The earliest strawberry is usually the 'Gariguette' a long, narrow pointy fruit which is supposed to have the best flavour. This is then followed by the 'Clery' which is larger and rounder. In fact, I think the strawberries have been getting larger over the past few years to the detriment of their flavour. I would serve individual bowls of, say, Gariguettes, with cream and sugar – to be eaten with a teaspoon. Now I find I am having to slice the fruit to get it on the teaspoon!
So different from the little wild strawberries in the woods, rarer and rarer.
Shortly after having purchased La Chaise, and 'sold' a number of large oak trees to the local saw mill, we had a mega harvest of wild strawberries. The little plants profited from the sudden light. JP picked 4 kg – yes, four kilos – which we ate with four friends in one greedy evening. We have never had so many since.
At the moment the strawberries cost about 3.50€ for a barquette of 250 grammes and greed makes one forget the price. For the moment, only quality fruit is on offer but very soon certain quantities of sub-standard fruits will be offered pour la confiture. Making strawberry jam is not easy as the fruit tends to collapse when cooked, has virtually no pectine to help it to 'jell' so many lemons, or sugars with added pectine, have to be used. But it does look so pretty in its pots....
However, the genuinely providential Dordogne housewife, the one who despises most commerçants, is busy making her own aperitif liqueurs, namely
vin de noyer, vin de pecher, vin de cerisier, depending on which is the favourite in her household. These have to be made in the month of May with the very young leaves of the relevant trees. The walnut leaves must be barely unfurled, the peach leaves picked before the 'cloque' has attacked them, and the cherry leaves before the green fruits are visible.

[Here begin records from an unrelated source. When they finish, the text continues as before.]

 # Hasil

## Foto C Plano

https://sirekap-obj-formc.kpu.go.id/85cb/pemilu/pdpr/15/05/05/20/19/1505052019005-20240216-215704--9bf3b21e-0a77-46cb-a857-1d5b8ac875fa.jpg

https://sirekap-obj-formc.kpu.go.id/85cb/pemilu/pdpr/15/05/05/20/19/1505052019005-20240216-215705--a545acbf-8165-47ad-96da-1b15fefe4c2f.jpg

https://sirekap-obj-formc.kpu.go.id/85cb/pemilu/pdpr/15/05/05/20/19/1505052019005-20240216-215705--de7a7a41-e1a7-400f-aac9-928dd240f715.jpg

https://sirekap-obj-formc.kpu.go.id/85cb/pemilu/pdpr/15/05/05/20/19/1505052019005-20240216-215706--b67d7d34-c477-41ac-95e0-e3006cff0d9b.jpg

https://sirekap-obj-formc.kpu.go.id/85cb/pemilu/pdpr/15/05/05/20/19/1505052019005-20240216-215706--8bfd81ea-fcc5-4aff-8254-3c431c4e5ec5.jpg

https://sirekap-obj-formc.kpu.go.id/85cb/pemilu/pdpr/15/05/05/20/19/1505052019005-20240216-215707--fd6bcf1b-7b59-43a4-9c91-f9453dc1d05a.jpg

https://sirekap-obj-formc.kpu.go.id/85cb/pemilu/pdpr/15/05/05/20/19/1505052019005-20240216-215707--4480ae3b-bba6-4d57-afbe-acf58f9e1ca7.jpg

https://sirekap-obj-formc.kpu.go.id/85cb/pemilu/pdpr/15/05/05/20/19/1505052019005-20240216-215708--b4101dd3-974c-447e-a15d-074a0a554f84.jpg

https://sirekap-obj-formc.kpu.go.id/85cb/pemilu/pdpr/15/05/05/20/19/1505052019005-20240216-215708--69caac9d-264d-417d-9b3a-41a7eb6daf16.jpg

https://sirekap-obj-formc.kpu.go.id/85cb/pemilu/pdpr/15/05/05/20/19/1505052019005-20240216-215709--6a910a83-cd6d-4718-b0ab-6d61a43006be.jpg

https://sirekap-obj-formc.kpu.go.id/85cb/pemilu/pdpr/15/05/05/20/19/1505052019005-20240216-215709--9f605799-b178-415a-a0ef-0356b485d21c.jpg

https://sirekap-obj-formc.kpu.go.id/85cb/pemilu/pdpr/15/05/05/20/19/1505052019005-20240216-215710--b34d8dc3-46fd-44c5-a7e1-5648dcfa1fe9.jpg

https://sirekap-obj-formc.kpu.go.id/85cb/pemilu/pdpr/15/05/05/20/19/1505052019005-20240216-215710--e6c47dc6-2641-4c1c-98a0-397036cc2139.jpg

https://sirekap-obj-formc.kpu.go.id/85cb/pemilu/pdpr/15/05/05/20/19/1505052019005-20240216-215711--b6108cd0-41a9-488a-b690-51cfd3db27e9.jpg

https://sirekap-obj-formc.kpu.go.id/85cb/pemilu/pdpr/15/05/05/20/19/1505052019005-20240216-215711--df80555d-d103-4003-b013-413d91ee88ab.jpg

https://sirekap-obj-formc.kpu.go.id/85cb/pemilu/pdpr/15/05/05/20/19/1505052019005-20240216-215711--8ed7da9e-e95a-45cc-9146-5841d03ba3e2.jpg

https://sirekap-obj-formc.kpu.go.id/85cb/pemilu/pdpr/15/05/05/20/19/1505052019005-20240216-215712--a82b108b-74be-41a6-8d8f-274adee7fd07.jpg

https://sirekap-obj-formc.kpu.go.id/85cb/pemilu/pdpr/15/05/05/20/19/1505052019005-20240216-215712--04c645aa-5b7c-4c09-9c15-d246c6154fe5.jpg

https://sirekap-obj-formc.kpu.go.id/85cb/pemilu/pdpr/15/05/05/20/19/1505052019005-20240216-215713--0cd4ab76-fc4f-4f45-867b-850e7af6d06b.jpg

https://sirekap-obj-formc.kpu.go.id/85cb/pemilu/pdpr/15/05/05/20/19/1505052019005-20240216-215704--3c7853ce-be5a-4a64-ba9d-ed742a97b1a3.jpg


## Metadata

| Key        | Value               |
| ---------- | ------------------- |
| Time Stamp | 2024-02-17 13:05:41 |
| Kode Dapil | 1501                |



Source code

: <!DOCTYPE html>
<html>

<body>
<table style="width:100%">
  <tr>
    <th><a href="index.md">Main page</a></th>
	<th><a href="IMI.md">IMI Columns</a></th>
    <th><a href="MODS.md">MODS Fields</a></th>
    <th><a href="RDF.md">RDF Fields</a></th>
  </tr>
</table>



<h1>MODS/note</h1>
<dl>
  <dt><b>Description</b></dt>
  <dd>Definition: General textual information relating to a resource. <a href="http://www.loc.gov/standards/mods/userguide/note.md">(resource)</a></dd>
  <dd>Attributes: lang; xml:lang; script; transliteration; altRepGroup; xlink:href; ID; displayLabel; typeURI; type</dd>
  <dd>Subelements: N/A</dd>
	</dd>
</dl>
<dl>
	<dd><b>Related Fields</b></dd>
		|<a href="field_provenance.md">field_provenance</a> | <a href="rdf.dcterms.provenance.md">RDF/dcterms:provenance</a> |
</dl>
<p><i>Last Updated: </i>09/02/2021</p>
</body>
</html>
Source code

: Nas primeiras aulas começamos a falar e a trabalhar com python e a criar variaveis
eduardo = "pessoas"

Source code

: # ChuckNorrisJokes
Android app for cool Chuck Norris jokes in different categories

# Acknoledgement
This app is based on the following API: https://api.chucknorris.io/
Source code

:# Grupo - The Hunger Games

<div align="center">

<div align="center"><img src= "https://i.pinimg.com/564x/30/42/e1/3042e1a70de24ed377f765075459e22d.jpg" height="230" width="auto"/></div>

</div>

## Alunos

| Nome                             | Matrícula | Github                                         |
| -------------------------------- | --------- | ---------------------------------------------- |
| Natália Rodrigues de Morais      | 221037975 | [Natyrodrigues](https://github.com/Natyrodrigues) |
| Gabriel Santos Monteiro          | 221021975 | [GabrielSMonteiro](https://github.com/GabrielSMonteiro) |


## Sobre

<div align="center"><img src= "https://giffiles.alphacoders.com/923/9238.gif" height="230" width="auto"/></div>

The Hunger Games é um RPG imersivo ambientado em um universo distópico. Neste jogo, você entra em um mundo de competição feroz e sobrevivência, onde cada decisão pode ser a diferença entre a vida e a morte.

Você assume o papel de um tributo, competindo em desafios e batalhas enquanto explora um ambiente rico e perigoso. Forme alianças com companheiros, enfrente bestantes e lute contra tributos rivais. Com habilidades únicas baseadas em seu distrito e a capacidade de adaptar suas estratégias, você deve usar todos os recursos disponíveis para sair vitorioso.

The recipe is the same in each case: first acquire some decent, farm made – most likely illegally distilled – eau de vie that is at least 40 degrees proof. Then a collection of 1.5 litre bottles, shape and colour indifferent. Another collection of 75 cl bottles of attractive shape and dark colour. Into the first put a good handful of washed, dried, leaves, a wine glass of white crystal sugar and a wine glass of eau de vie. Add a bottle of good red Bergerac from your cellar. Put in a dark place and wait. After about a week – you must wait at least that long – filter the resulting mixture and bottle in the interesting bottles. Cork and put away until the summer.
I insist, leave it to mature until the first summer visitors. Then you can produce it, in sherry like quantities and glasses, murmuring - a little something I made myself. Guests will be very impressed, fall over with appreciation – or the
alcohol content of your home made drink.